JÉRÉMIE, HAITI – Chrislande Julot, an 11-year-old girl who lives with her widowed mother, says she dropped out of school in 2008 because her mother could no longer pay her tuition.

 

But thanks to a national government program, Chrislande now attends second grade at Centre Université Chretienne in Jérémie, a coastal town in southwestern Haiti.

 

“The more people we have who can read and write, the more a country can develop. That is why I am glad this program has begun, even though it is not perfect as of yet.”

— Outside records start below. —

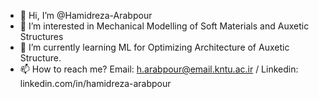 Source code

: - 👋 Hi, I’m @Hamidreza-Arabpour
- 👀 I’m interested in Mechanical Modelling of Soft Materials and Auxetic Structures
- 🌱 I’m currently learning ML for Optimizing Architecture of Auxetic Structure.
- 📫 How to reach me? Email: h.arabpour@email.kntu.ac.ir / Linkedin: linkedin.com/in/hamidreza-arabpour

<!---
Hamidreza-Arabpour/Hamidreza-Arabpour is a ✨ special ✨ repository because its `README.md` (this file) appears on your GitHub profile.
You can click the Preview link to take a look at your changes.
--->
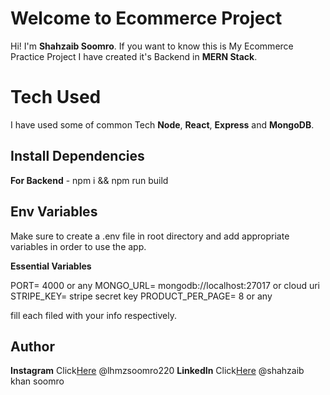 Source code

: ﻿# Welcome to Ecommerce Project

Hi! I'm  **Shahzaib Soomro**. If you want to know this is My Ecommerce Practice Project I have created it's Backend in **MERN Stack**.


# Tech Used 

I have used some of common Tech **Node**, **React**, **Express** and **MongoDB**.

## Install Dependencies

 **For Backend** - npm i && npm run build 

## Env Variables

Make sure to create a .env file in root directory and add appropriate variables in order to use the app.

**Essential Variables**

PORT= 4000 or any
MONGO_URL= mongodb://localhost:27017 or cloud uri
STRIPE_KEY= stripe secret key
PRODUCT_PER_PAGE= 8 or any

fill each filed with your info respectively.

## Author

 **Instagram** Click[Here](https://www.instagram.com/lhmzsoomro220?igsh=MWZtd2drbnVxazZsMw==) @lhmzsoomro220
 **LinkedIn** Click[Here](https://www.linkedin.com/in/shahzaib-khan-soomro-3b9316245?utm_source=share&utm_campaign=share_via&utm_content=profile&utm_medium=android_app) @shahzaib khan soomro

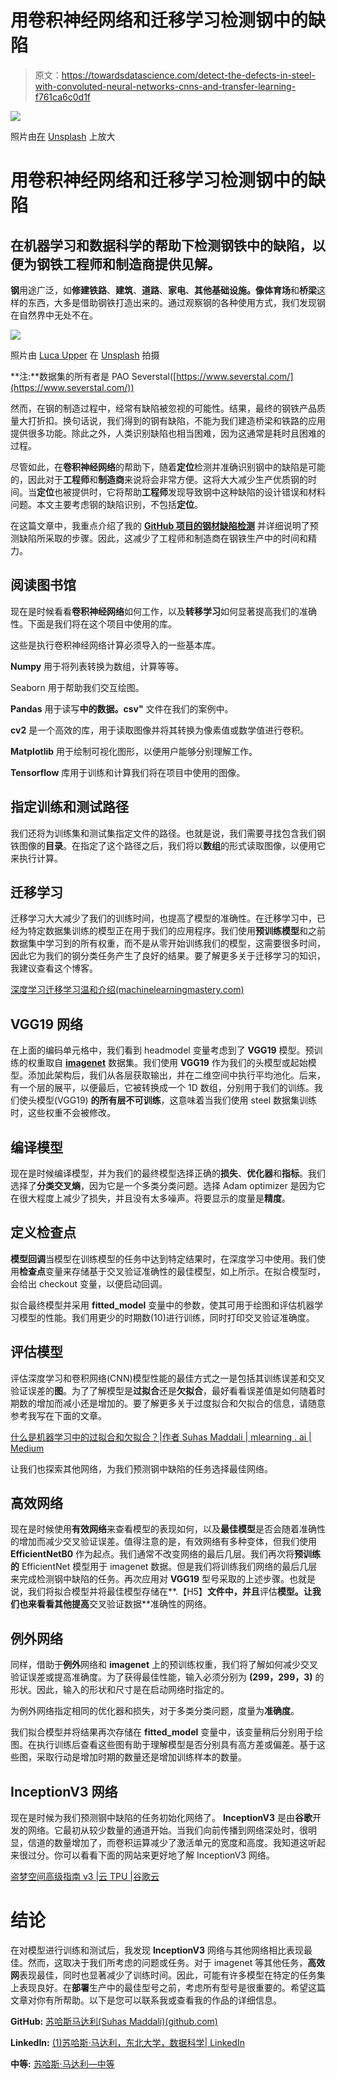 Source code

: # 用卷积神经网络和迁移学习检测钢中的缺陷

> 原文：<https://towardsdatascience.com/detect-the-defects-in-steel-with-convoluted-neural-networks-cnns-and-transfer-learning-f761ca6c0d1f>

![](img/f26ff389b4a4b9729cea9c25c0c96afb.png)

照片由[在](https://unsplash.com/@theblowup?utm_source=medium&utm_medium=referral) [Unsplash](https://unsplash.com?utm_source=medium&utm_medium=referral) 上放大

# 用卷积神经网络和迁移学习检测钢中的缺陷

## 在机器学习和数据科学的帮助下检测钢铁中的缺陷，以便为钢铁工程师和制造商提供见解。

**钢**用途广泛，如**修建铁路**、**建筑**、**道路**、**家电**、**其他基础设施。**像**体育场**和**桥梁**这样的东西，大多是借助钢铁打造出来的。通过观察钢的各种使用方式，我们发现钢在自然界中无处不在。

![](img/9edc0d8db3a9a2036895397d36f1193a.png)

照片由 [Luca Upper](https://unsplash.com/@lucaupper?utm_source=medium&utm_medium=referral) 在 [Unsplash](https://unsplash.com?utm_source=medium&utm_medium=referral) 拍摄

**注:**数据集的所有者是 PAO Severstal([https://www.severstal.com/](https://www.severstal.com/))

然而，在钢的制造过程中，经常有缺陷被忽视的可能性。结果，最终的钢铁产品质量大打折扣。换句话说，我们得到的钢有缺陷，不能为我们建造桥梁和铁路的应用提供很多功能。除此之外，人类识别缺陷也相当困难，因为这通常是耗时且困难的过程。

尽管如此，在**卷积神经网络**的帮助下，随着**定位**检测并准确识别钢中的缺陷是可能的，因此对于**工程师**和**制造商**来说将会非常方便。这将大大减少生产优质钢的时间。当**定位**也被提供时，它将帮助**工程师**发现导致钢中这种缺陷的设计错误和材料问题。本文主要考虑钢的缺陷识别，不包括**定位**。

在这篇文章中，我重点介绍了我的 [**GitHub 项目的钢材缺陷检测**](https://github.com/suhasmaddali/Steel-Defect-Detection-Challenge) 并详细说明了预测缺陷所采取的步骤。因此，这减少了工程师和制造商在钢铁生产中的时间和精力。

## 阅读图书馆

现在是时候看看**卷积神经网络**如何工作，以及**转移学习**如何显著提高我们的准确性。下面是我们将在这个项目中使用的库。

这些是执行卷积神经网络计算必须导入的一些基本库。

**Numpy** 用于将列表转换为数组，计算等等。

Seaborn 用于帮助我们交互绘图。

**Pandas** 用于读写**中的数据。csv"** 文件在我们的案例中。

**cv2** 是一个高效的库，用于读取图像并将其转换为像素值或数学值进行卷积。

**Matplotlib** 用于绘制可视化图形，以便用户能够分别理解工作。

**Tensorflow** 库用于训练和计算我们将在项目中使用的图像。

## 指定训练和测试路径

我们还将为训练集和测试集指定文件的路径。也就是说，我们需要寻找包含我们钢铁图像的**目录**。在指定了这个路径之后，我们将以**数组**的形式读取图像，以便用它来执行计算。

## **迁移学习**

迁移学习大大减少了我们的训练时间，也提高了模型的准确性。在迁移学习中，已经为特定数据集训练的模型正在用于我们的应用程序。我们使用**预训练模型**和之前数据集中学习到的所有权重，而不是从零开始训练我们的模型，这需要很多时间，因此它为我们的钢分类任务产生了良好的结果。要了解更多关于迁移学习的知识，我建议查看这个博客。

[深度学习迁移学习温和介绍(machinelearningmastery.com)](https://machinelearningmastery.com/transfer-learning-for-deep-learning/)

## VGG19 网络

在上面的编码单元格中，我们看到 headmodel 变量考虑到了 **VGG19** 模型。预训练的权重取自 [**imagenet**](https://www.image-net.org/) 数据集。我们使用 **VGG19** 作为我们的头模型或起始模型。添加此架构后，我们从各层获取输出，并在二维空间中执行平均池化。后来，有一个层的展平，以便最后，它被转换成一个 1D 数组，分别用于我们的训练。我们使头模型(VGG19) **的所有层不可训练**，这意味着当我们使用 steel 数据集训练时，这些权重不会被修改。

## 编译模型

现在是时候编译模型，并为我们的最终模型选择正确的**损失**、**优化器**和**指标**。我们选择了**分类交叉熵**，因为它是一个多类分类问题。选择 Adam optimizer 是因为它在很大程度上减少了损失，并且没有太多噪声。将要显示的度量是**精度**。

## 定义检查点

**模型回调**当模型在训练模型的任务中达到特定结果时，在深度学习中使用。我们使用**检查点**变量来存储基于交叉验证准确性的最佳模型，如上所示。在拟合模型时，会给出 checkout 变量，以便启动回调。

拟合最终模型并采用 **fitted_model** 变量中的参数，使其可用于绘图和评估机器学习模型的性能。我们用更少的时期数(10)进行训练，同时打印交叉验证准确度。

## 评估模型

评估深度学习和卷积网络(CNN)模型性能的最佳方式之一是包括其训练误差和交叉验证误差的**图**。为了了解模型是**过拟合**还是**欠拟合**，最好看看误差值是如何随着时期数的增加而减小还是增加的。要了解更多关于过度拟合和欠拟合的信息，请随意参考我写在下面的文章。

[什么是机器学习中的过拟合和欠拟合？|作者 Suhas Maddali | mlearning . ai | Medium](https://medium.com/mlearning-ai/what-is-overfitting-and-underfitting-in-machine-learning-6817ba47e37a)

让我们也探索其他网络，为我们预测钢中缺陷的任务选择最佳网络。

## 高效网络

现在是时候使用**有效网络**来查看模型的表现如何，以及**最佳模型**是否会随着准确性的增加而减少交叉验证误差。值得注意的是，有效网络有多种变体，但我们使用 **EfficientNetB0** 作为起点。我们通常不改变网络的最后几层。我们再次将**预训练的** EfficientNet 模型用于 imagenet 数据。但是我们将训练我们网络的最后几层来完成检测钢中缺陷的任务。再次应用对 **VGG19** 型号采取的上述步骤。也就是说，我们将拟合模型并将最佳模型存储在**.【H5】**文件中，并且**评估**模型。让我们也来看看其他提高**交叉验证数据**准确性的网络。

## 例外网络

同样，借助于**例外**网络和 **imagenet** 上的预训练权重，我们将了解如何减少交叉验证误差或提高准确度。为了获得最佳性能，输入必须分别为 **(299，299，3)** 的形状。因此，输入的形状和尺寸是在启动网络时指定的。

为例外网络指定相同的优化器和损失，对于多类分类问题，度量为**准确度**。

我们拟合模型并将结果再次存储在 **fitted_model** 变量中，该变量稍后分别用于绘图。在执行训练后查看这些图有助于理解模型是否分别具有高方差或偏差。基于这些图，采取行动是增加时期的数量还是增加训练样本的数量。

## InceptionV3 网络

现在是时候为我们预测钢中缺陷的任务初始化网络了。 **InceptionV3** 是由**谷歌**开发的网络。它最初从较少数量的通道开始。当我们向前传播到网络深处时，很明显，信道的数量增加了，而卷积运算减少了激活单元的宽度和高度。我知道这听起来很过分。你可以看看下面的网站来更好地了解 InceptionV3 网络。

[盗梦空间高级指南 v3 |云 TPU |谷歌云](https://cloud.google.com/tpu/docs/inception-v3-advanced)

# 结论

在对模型进行训练和测试后，我发现 **InceptionV3** 网络与其他网络相比表现最佳。然而，这取决于我们所考虑的问题或任务。对于 imagenet 等其他任务，**高效网**表现最佳，同时也显著减少了训练时间。因此，可能有许多模型在特定的任务集上表现良好。在**部署**生产中的最佳型号之前，考虑所有型号是很重要的。希望这篇文章对你有所帮助。以下是您可以联系我或查看我的作品的详细信息。

**GitHub:** [苏哈斯马达利(Suhas Maddali)(github.com)](https://github.com/suhasmaddali)

**LinkedIn:** [(1)苏哈斯·马达利，东北大学，数据科学| LinkedIn](https://www.linkedin.com/in/suhas-maddali/)

**中等:** [苏哈斯·马达利—中等](https://suhas-maddali007.medium.com/) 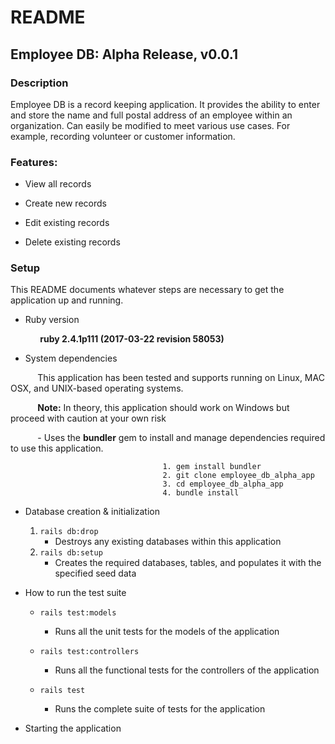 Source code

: # README

## Employee DB: Alpha Release, v0.0.1

### Description
Employee DB is a record keeping application. It provides the ability to enter and store the name and full postal address   of an employee within an organization. Can easily be modified to meet various use cases. For example, recording volunteer or customer information.

### Features:

- View all records

- Create new records

- Edit existing records

- Delete existing records

### Setup

This README documents whatever steps are necessary to get the
application up and running.

* Ruby version

&nbsp;&nbsp;&nbsp;&nbsp;&nbsp;&nbsp;&nbsp;&nbsp;&nbsp;&nbsp;&nbsp; **ruby 2.4.1p111 (2017-03-22 revision 58053)**

* System dependencies

&nbsp;&nbsp;&nbsp;&nbsp;&nbsp;&nbsp;&nbsp;&nbsp;&nbsp;&nbsp;&nbsp;This application has been tested and supports running on Linux, MAC OSX, and UNIX-based operating systems.

&nbsp;&nbsp;&nbsp;&nbsp;&nbsp;&nbsp;&nbsp;&nbsp;&nbsp;&nbsp;&nbsp;**Note:** In theory, this application should work on Windows but proceed with caution at your own risk

&nbsp;&nbsp;&nbsp;&nbsp;&nbsp;&nbsp;&nbsp;&nbsp;&nbsp;&nbsp;&nbsp;- Uses the **bundler** gem to install and manage dependencies required to use this application.

                                      1. gem install bundler
                                      2. git clone employee_db_alpha_app
                                      3. cd employee_db_alpha_app
                                      4. bundle install

* Database creation & initialization
    1. `rails db:drop`
        - Destroys any existing databases within this application
    2. `rails db:setup`
        - Creates the required databases, tables, and populates it with the specified seed data

* How to run the test suite
    - `rails test:models`
        - Runs all the unit tests for the models of the application

    - `rails test:controllers`
        - Runs all the functional tests for the controllers of the application

    - `rails test`
        - Runs the complete suite of tests for the application

* Starting the application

“I am just so happy to be back in school,” Chrislande says.

 

The secondary school operates regularly in the morning. But in the afternoon, children who have not been in school participate in a free, government-run program there called Programme de Scolarisation Universelle Gratuite et Obligatoire.

 

“It is thanks to this program that I can continue going to school,” Chrislande says.

 

It was not difficult for her to readapt to school despite the two-year gap, she says. She credits her teacher, who has a way of making her understand.

 

“My teacher has patience with the students,” she says. “He shows them how to read better, he gives examples, and he demonstrates how things can be done so that I can follow really well.”

 

Children and teenagers who had never been to school or were forced to drop out say the government’s free school program is enabling them to obtain an education. They attend school in the afternoon to catch up to their peers so that they can successfully enter the sixth grade in the regular school system. But half of students have dropped out of the program at some schools because of a lack educational materials, no hot lunch and boredom. The government’s focus during the program’s second year is education quality.  

 

Haiti has one of the lowest enrollment rates in the world – 76 percent at the primary level and 22 percent at the secondary level, according to the World Bank.

 

President Michel Joseph Martelly promised during his 2010 presidential campaign that if elected, every child in Haiti would be able to go to school. There are nearly 1.3 million children enrolled in the free school program, according to a 2013 interview with Vanneur Pierre, the minister of education, on the ministry’s website.

 

Eighty percent of children enrolled in the program go to state schools, while 20 percent attend private schools. To be selected for this program, a school needs to apply and prove it has the necessary space and teaching staff.

 

Rosandre Dorce, 14, is one of the beneficiaries of Martelly’s school program. She attended three years of preschool at a state-run school and then completed first to third grade at a Baptist school in Jérémie before she had to drop out.

 

“Even though the state schools do not ask a lot of money for school fees, I had to stop going to school for two years because my parents just could not afford it,” she says, while balancing a 5-gallon bucket of water on her head. “It was difficult for me to see other children go to school while I was not doing anything.”